Certo, dici, il tempo non è galantuosmo. Dieci minuti prima sei lì a sfogliare il foto album delle memorabilia rock di David Paich, sorpreso appena trentenne nell’atto di sollevare uno dei tanti Grammy award guadagnati in carriera insieme ai suoi Toto, poi si spengono le luci dell’ ippodromo di Capannelle e te lo ritrovi in carne e ossa sul palcoscenico.

Certo la silhouette non è più quella e il frac con cilindro d’ordinanza lo rendono più simile a una versione extra large del cappellaio matto di Alice nel paese delle meraviglie, ma quando si siede dietro l’enorme pianoforte, beh ci si può ancora divertire.
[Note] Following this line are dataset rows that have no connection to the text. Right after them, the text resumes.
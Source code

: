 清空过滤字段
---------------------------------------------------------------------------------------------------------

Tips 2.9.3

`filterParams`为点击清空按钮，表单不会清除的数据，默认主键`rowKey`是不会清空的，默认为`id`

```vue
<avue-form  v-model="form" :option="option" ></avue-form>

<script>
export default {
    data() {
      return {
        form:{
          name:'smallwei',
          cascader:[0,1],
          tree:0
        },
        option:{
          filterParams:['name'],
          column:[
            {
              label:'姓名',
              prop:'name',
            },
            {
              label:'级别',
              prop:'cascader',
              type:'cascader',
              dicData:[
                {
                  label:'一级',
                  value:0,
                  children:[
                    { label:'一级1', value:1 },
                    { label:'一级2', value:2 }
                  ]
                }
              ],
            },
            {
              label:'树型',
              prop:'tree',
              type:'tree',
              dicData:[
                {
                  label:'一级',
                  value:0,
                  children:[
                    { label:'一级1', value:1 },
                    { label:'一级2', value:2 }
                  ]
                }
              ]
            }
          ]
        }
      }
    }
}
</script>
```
Anche perché i «soci» di David, gente come Nathan East, il bassista che alla fine delle due ore di concerto fotografa all’impazzata i quattromila presenti, il batterista Simon Philips e soprattutto il chitarrista Steve Lukather, sono parte integrante dalla storia del rock, suonando (sono turnisti di prestigio) in molti dischi storici fra 70 e 80. Insomma, il loro mestiere lo sanno fare. E alla grande.
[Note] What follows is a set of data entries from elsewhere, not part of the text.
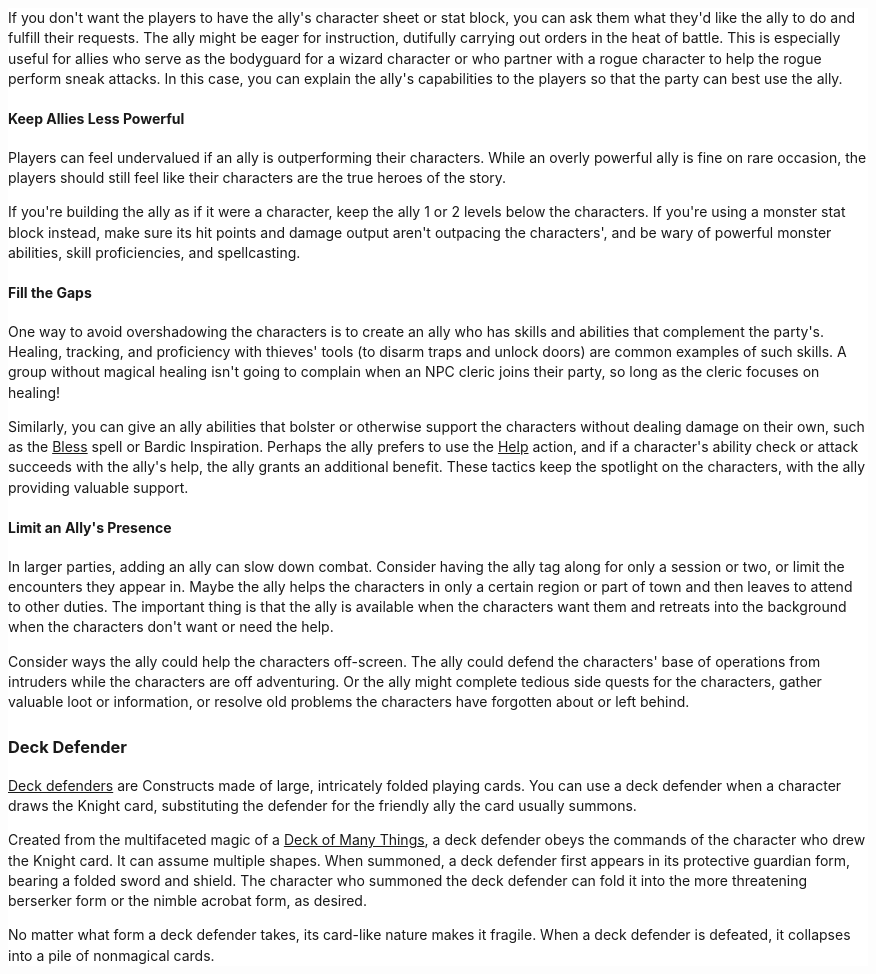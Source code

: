 If you don't want the players to have the ally's character sheet or stat block, you can ask them what they'd like the ally to do and fulfill their requests. The ally might be eager for instruction, dutifully carrying out orders in the heat of battle. This is especially useful for allies who serve as the bodyguard for a wizard character or who partner with a rogue character to help the rogue perform sneak attacks. In this case, you can explain the ally's capabilities to the players so that the party can best use the ally.

#### Keep Allies Less Powerful

Players can feel undervalued if an ally is outperforming their characters. While an overly powerful ally is fine on rare occasion, the players should still feel like their characters are the true heroes of the story.

If you're building the ally as if it were a character, keep the ally 1 or 2 levels below the characters. If you're using a monster stat block instead, make sure its hit points and damage output aren't outpacing the characters', and be wary of powerful monster abilities, skill proficiencies, and spellcasting.

#### Fill the Gaps

One way to avoid overshadowing the characters is to create an ally who has skills and abilities that complement the party's. Healing, tracking, and proficiency with thieves' tools (to disarm traps and unlock doors) are common examples of such skills. A group without magical healing isn't going to complain when an NPC cleric joins their party, so long as the cleric focuses on healing!

Similarly, you can give an ally abilities that bolster or otherwise support the characters without dealing damage on their own, such as the [Bless](/3-Mechanics/CLI/spells/bless.md) spell or Bardic Inspiration. Perhaps the ally prefers to use the [Help](/3-Mechanics/CLI/rules/actions.md#Help) action, and if a character's ability check or attack succeeds with the ally's help, the ally grants an additional benefit. These tactics keep the spotlight on the characters, with the ally providing valuable support.

#### Limit an Ally's Presence

In larger parties, adding an ally can slow down combat. Consider having the ally tag along for only a session or two, or limit the encounters they appear in. Maybe the ally helps the characters in only a certain region or part of town and then leaves to attend to other duties. The important thing is that the ally is available when the characters want them and retreats into the background when the characters don't want or need the help.

Consider ways the ally could help the characters off-screen. The ally could defend the characters' base of operations from intruders while the characters are off adventuring. Or the ally might complete tedious side quests for the characters, gather valuable loot or information, or resolve old problems the characters have forgotten about or left behind.

### Deck Defender

[Deck defenders](/3-Mechanics/CLI/bestiary/construct/deck-defender-bmt.md) are Constructs made of large, intricately folded playing cards. You can use a deck defender when a character draws the Knight card, substituting the defender for the friendly ally the card usually summons.

Created from the multifaceted magic of a [Deck of Many Things](/3-Mechanics/CLI/items/deck-of-many-things.md), a deck defender obeys the commands of the character who drew the Knight card. It can assume multiple shapes. When summoned, a deck defender first appears in its protective guardian form, bearing a folded sword and shield. The character who summoned the deck defender can fold it into the more threatening berserker form or the nimble acrobat form, as desired.

No matter what form a deck defender takes, its card-like nature makes it fragile. When a deck defender is defeated, it collapses into a pile of nonmagical cards.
Il breve tour (Milano, Roma e ieri chiusura a Padova), celebra i 35 anni di carriera festeggiati nell’ambito della kermesse capitolina di PostePay Rock in Roma, a suon di classici alternati (a pochi) brani più recenti. Un repertorio – va detto – che ruota su livelli di eccellenza soprattutto sui primi album da dove attingono in abbondanza. In scaletta dal primo lavoro c’è Hold the Line (ma non il gioiellino George Porgy con la voce soul della pupilla di Quincy Jones, Patti Austin, peccato), e poi Hydra, tratto dall’omonimo concept tra progressive e pop barocco e da Toto IV, il loro quarto e più fortunato album, Rosanna e Africa. Sono classici da fm, circoscritti negli anni 80, a cui la band non ha saputo dare degno seguito. Ma sono canzoni che bastano per proporsi in un adrenalinico live set.
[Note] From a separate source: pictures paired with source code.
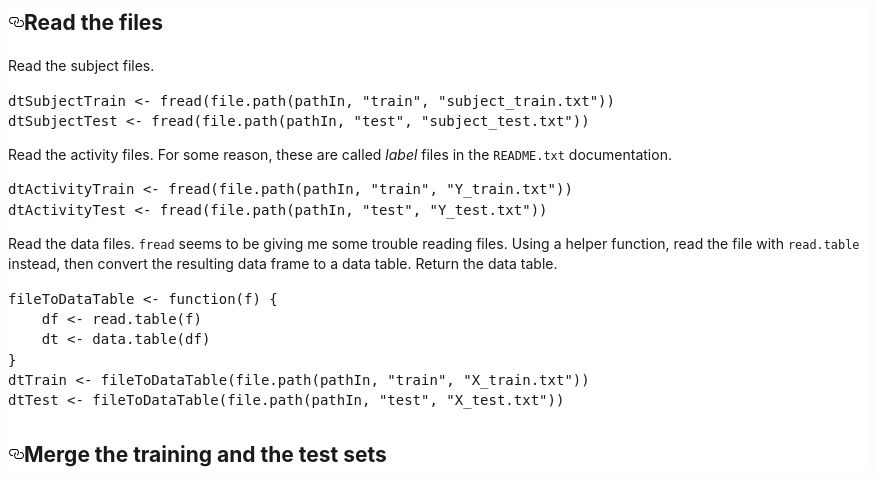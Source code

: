 <h2><a id="user-content-read-the-files" class="anchor" href="#read-the-files" aria-hidden="true"><svg aria-hidden="true" class="octicon octicon-link" height="16" version="1.1" viewBox="0 0 16 16" width="16"><path d="M4 9h1v1H4c-1.5 0-3-1.69-3-3.5S2.55 3 4 3h4c1.45 0 3 1.69 3 3.5 0 1.41-.91 2.72-2 3.25V8.59c.58-.45 1-1.27 1-2.09C10 5.22 8.98 4 8 4H4c-.98 0-2 1.22-2 2.5S3 9 4 9zm9-3h-1v1h1c1 0 2 1.22 2 2.5S13.98 12 13 12H9c-.98 0-2-1.22-2-2.5 0-.83.42-1.64 1-2.09V6.25c-1.09.53-2 1.84-2 3.25C6 11.31 7.55 13 9 13h4c1.45 0 3-1.69 3-3.5S14.5 6 13 6z"></path></svg></a>Read the files</h2>

<p>Read the subject files.</p>

<div class="highlight highlight-source-r"><pre><span class="pl-smi">dtSubjectTrain</span> <span class="pl-k">&lt;-</span> fread(file.path(<span class="pl-smi">pathIn</span>, <span class="pl-s"><span class="pl-pds">"</span>train<span class="pl-pds">"</span></span>, <span class="pl-s"><span class="pl-pds">"</span>subject_train.txt<span class="pl-pds">"</span></span>))
<span class="pl-smi">dtSubjectTest</span> <span class="pl-k">&lt;-</span> fread(file.path(<span class="pl-smi">pathIn</span>, <span class="pl-s"><span class="pl-pds">"</span>test<span class="pl-pds">"</span></span>, <span class="pl-s"><span class="pl-pds">"</span>subject_test.txt<span class="pl-pds">"</span></span>))</pre></div>

<p>Read the activity files. For some reason, these are called <em>label</em> files in the <code>README.txt</code> documentation.</p>

<div class="highlight highlight-source-r"><pre><span class="pl-smi">dtActivityTrain</span> <span class="pl-k">&lt;-</span> fread(file.path(<span class="pl-smi">pathIn</span>, <span class="pl-s"><span class="pl-pds">"</span>train<span class="pl-pds">"</span></span>, <span class="pl-s"><span class="pl-pds">"</span>Y_train.txt<span class="pl-pds">"</span></span>))
<span class="pl-smi">dtActivityTest</span> <span class="pl-k">&lt;-</span> fread(file.path(<span class="pl-smi">pathIn</span>, <span class="pl-s"><span class="pl-pds">"</span>test<span class="pl-pds">"</span></span>, <span class="pl-s"><span class="pl-pds">"</span>Y_test.txt<span class="pl-pds">"</span></span>))</pre></div>

<p>Read the data files. <code>fread</code> seems to be giving me some trouble reading files. Using a helper function, read the file with <code>read.table</code> instead, then convert the resulting data frame to a data table. Return the data table.</p>

<div class="highlight highlight-source-r"><pre><span class="pl-en">fileToDataTable</span> <span class="pl-k">&lt;-</span> <span class="pl-k">function</span>(<span class="pl-smi">f</span>) {
    <span class="pl-smi">df</span> <span class="pl-k">&lt;-</span> read.table(<span class="pl-smi">f</span>)
    <span class="pl-smi">dt</span> <span class="pl-k">&lt;-</span> data.table(<span class="pl-smi">df</span>)
}
<span class="pl-smi">dtTrain</span> <span class="pl-k">&lt;-</span> fileToDataTable(file.path(<span class="pl-smi">pathIn</span>, <span class="pl-s"><span class="pl-pds">"</span>train<span class="pl-pds">"</span></span>, <span class="pl-s"><span class="pl-pds">"</span>X_train.txt<span class="pl-pds">"</span></span>))
<span class="pl-smi">dtTest</span> <span class="pl-k">&lt;-</span> fileToDataTable(file.path(<span class="pl-smi">pathIn</span>, <span class="pl-s"><span class="pl-pds">"</span>test<span class="pl-pds">"</span></span>, <span class="pl-s"><span class="pl-pds">"</span>X_test.txt<span class="pl-pds">"</span></span>))</pre></div>

<h2><a id="user-content-merge-the-training-and-the-test-sets" class="anchor" href="#merge-the-training-and-the-test-sets" aria-hidden="true"><svg aria-hidden="true" class="octicon octicon-link" height="16" version="1.1" viewBox="0 0 16 16" width="16"><path d="M4 9h1v1H4c-1.5 0-3-1.69-3-3.5S2.55 3 4 3h4c1.45 0 3 1.69 3 3.5 0 1.41-.91 2.72-2 3.25V8.59c.58-.45 1-1.27 1-2.09C10 5.22 8.98 4 8 4H4c-.98 0-2 1.22-2 2.5S3 9 4 9zm9-3h-1v1h1c1 0 2 1.22 2 2.5S13.98 12 13 12H9c-.98 0-2-1.22-2-2.5 0-.83.42-1.64 1-2.09V6.25c-1.09.53-2 1.84-2 3.25C6 11.31 7.55 13 9 13h4c1.45 0 3-1.69 3-3.5S14.5 6 13 6z"></path></svg></a>Merge the training and the test sets</h2>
Alla voce, basco schiacciato in testa, è tornato Joseph Williams (figlio del compositore John), non al livello del primo e insuperato Bobby Kimball, ma capace di toccare le note alte dei pezzi più frenetici, come White Sister o la minore Better world. E se nelle tracce più recenti l’ispirazione latita, a coprire tutto ecco i lunghi assoli di Lukather le svisate al basso di Nathan East o il drumming esplosivo – magari poco alla moda è un po’ baraccone a tratti – di Simon Philips. Non li lasciano andare dopo 120 minuti sul palco. E loro tornano, ligi al dovere. Gli si perdona anche una versione sottotono della ballad 99, forse il loro capolavoro. Rock in Roma non si ferma, martedì 25 i Korn e a luglio in sequenza fra gli altri propone: Iggy Pop (4), Rammstein (9), Bruce Springsteen (11), Mark Knopfler (13), Smashing Pumpkins (14), Atom For Peace (16), Deep Purple (22), Neil Young & Crazy Horse (26), Sigur Ros (28), Blur (29).